Incluso el CEO del instituto Gallup publicó un artículo revelando que el 60% de trabajadores del gobierno federal de EE.UU. era infeliz no por el bajo sueldo, los pocos beneficios laborales o vacaciones insuficientes, sino porque tenía malos jefes. "Solo asigna un jefe adecuado. Ningún aumento de salario o beneficios resolverán los problemas creados por un superior que no tiene talento para esa tarea", advirtió el CEO.

Esta correlación, mientras más penosa sea, es importante revertirla por dos razones. La primera, los jefes ineficientes evitan el funcionamiento de otras inversiones. Por ejemplo, los programas de recompensas, seguro de salud y otros incentivos que otorgue la compañía no tendrán ningún efecto si los empleados tienen un mal jefe.

La segunda razón es que los buenos jefes incrementan las ganancias.

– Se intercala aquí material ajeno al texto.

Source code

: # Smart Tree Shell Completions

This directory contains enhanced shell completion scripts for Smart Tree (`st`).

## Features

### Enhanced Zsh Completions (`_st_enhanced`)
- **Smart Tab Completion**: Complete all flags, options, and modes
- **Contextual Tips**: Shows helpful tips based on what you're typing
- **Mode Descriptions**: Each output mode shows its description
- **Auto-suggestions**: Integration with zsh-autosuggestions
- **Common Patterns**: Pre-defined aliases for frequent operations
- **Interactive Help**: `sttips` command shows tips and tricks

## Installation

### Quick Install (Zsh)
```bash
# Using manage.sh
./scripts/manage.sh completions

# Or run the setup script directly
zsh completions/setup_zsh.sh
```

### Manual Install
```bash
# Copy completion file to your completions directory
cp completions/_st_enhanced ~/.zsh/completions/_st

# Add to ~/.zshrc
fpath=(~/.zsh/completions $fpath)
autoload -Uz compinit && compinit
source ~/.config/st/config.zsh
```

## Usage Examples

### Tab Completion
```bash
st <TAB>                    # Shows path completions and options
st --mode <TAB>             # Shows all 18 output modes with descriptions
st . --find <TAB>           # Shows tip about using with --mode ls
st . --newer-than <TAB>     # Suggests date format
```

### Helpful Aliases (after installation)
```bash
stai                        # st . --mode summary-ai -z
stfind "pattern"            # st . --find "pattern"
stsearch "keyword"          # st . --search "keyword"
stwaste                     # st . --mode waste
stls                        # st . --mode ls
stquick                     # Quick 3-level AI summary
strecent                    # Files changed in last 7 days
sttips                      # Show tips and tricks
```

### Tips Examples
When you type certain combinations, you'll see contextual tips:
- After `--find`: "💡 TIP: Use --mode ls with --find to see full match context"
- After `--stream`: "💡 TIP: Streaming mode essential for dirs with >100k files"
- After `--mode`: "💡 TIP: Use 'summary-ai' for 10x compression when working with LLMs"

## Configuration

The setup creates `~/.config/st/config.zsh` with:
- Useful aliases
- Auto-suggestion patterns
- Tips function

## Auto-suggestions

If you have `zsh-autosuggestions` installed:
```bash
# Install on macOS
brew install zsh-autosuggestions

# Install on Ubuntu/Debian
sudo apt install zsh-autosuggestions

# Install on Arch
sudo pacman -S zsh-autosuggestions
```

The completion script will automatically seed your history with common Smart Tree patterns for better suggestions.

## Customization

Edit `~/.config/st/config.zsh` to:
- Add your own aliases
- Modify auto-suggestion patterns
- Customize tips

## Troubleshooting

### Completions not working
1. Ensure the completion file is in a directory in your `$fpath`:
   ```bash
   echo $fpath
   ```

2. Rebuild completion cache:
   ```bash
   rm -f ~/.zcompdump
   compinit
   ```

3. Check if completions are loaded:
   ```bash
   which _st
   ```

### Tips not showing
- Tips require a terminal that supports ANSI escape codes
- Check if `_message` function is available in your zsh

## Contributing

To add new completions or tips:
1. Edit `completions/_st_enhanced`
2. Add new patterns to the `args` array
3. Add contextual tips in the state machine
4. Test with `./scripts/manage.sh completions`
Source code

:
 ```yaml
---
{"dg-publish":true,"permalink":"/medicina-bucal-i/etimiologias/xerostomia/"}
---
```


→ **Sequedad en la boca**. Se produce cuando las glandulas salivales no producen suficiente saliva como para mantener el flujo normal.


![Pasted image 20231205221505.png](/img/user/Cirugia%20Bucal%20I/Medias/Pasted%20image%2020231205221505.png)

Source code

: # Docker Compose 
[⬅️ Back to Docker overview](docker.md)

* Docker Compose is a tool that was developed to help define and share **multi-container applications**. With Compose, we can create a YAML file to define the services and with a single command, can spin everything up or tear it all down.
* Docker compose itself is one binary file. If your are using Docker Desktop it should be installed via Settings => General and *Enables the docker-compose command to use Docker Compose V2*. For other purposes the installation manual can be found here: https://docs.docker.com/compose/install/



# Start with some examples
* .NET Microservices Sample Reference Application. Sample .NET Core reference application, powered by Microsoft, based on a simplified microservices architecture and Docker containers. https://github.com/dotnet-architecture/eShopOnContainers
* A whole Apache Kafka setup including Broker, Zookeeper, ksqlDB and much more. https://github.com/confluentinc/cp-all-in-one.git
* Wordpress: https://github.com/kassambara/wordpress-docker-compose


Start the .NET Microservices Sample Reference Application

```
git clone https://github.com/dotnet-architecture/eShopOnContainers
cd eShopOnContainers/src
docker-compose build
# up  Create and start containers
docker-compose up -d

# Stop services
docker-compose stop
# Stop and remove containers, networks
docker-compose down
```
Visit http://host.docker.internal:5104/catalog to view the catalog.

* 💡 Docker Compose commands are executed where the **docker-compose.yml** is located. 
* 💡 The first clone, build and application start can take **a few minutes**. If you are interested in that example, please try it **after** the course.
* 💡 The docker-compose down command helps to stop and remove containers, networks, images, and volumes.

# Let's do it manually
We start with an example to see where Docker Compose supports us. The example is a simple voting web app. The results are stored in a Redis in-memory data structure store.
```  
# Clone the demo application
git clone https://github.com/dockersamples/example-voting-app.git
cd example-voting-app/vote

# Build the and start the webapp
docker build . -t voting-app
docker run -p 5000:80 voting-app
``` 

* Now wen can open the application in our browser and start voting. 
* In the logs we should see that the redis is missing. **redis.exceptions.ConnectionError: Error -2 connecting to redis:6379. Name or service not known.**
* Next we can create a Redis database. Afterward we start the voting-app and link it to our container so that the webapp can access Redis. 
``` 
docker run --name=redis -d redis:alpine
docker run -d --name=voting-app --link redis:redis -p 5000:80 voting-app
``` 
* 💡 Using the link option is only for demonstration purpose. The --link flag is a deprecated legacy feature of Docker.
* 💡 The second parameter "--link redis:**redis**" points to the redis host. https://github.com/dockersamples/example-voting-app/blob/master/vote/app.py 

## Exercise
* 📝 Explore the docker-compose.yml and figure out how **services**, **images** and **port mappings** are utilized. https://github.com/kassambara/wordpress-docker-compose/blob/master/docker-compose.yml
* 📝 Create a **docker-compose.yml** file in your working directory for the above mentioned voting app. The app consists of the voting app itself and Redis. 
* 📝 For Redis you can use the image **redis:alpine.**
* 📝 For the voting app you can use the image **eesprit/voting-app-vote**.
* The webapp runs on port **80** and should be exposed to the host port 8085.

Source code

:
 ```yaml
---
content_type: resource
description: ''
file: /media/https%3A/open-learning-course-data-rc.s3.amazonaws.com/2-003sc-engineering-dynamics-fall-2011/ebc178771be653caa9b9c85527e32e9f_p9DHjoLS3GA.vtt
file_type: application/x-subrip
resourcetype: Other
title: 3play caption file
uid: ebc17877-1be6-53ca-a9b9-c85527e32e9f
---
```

Un ejemplo es el caso de Sear's, en el que la satisfacción de los empleados creció un 5%, lo que causó que la satisfacción de los clientes aumentara en 1.3%. Esto llevó a que las ganancias mejoraran en un 0.05%. ¿Le parece poco? Para Sear's, una compañía con ingresos de US$ 50 mil millones, ese porcentaje representó un extra de US$ 250 millones en ventas.